BHP predicted that China will not consume much more iron ore in 2020 than it does now after demand increased more than fivefold between 2000 and 2012.
The forecast was disappointing because China has been a major buyer of metals and other raw materials for infrastructure projects like roads, airports, factories and housing, as its economy rapidly expanded. Iron ore is used in steelmaking.
In addition, a new report said that house prices dropped in 45 Chinese cities in February.
Both offer more evidence of China's slowing economy after the government took steps to curb inflation.
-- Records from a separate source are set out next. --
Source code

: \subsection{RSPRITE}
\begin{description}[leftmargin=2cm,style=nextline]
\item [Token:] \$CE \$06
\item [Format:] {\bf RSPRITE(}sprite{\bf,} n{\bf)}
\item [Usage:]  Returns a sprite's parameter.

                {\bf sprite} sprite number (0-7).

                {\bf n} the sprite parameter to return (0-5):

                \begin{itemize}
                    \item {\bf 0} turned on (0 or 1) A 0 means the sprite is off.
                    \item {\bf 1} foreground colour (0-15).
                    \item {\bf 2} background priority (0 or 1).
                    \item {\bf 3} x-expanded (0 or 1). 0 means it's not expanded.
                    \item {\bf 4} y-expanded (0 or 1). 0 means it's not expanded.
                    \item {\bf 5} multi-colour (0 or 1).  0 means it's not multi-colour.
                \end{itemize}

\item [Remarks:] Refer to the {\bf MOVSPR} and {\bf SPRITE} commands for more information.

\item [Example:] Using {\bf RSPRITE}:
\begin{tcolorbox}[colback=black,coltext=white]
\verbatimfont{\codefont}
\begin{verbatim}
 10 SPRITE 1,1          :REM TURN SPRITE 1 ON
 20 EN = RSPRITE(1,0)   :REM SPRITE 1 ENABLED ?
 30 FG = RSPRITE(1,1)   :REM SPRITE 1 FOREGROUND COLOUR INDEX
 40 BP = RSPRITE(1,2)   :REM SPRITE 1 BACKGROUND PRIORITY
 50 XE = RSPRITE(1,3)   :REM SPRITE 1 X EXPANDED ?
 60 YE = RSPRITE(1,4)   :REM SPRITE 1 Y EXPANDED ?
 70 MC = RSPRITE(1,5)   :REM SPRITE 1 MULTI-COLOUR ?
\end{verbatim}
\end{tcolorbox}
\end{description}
Economic growth in the world's second-largest economy fell to about 9 percent in the final quarter of 2011 from the previous year's double-digit expansion. The government's growth target this year is 7.5 percent.
Concerns about future demand in China hurt mining companies, along with the broader U.S. stock markets. Prices also fell for a number of commodities, including industrial metals and oil.
In midday trading shares of BHP Billiton were down $2.66, or 3.5 percent, to $72.85. Rio Tinto fell $2.13, or 3.7 percent, to $55.02. Peabody Energy Corp. dropped $1.79, or 5.4 percent, to $31.65; Alpha Natural Resources fell 79 cents, or 4.6 percent, to $16.53; and Freeport McMoRan Copper & Gold Inc. lost 26 cents at $38.88.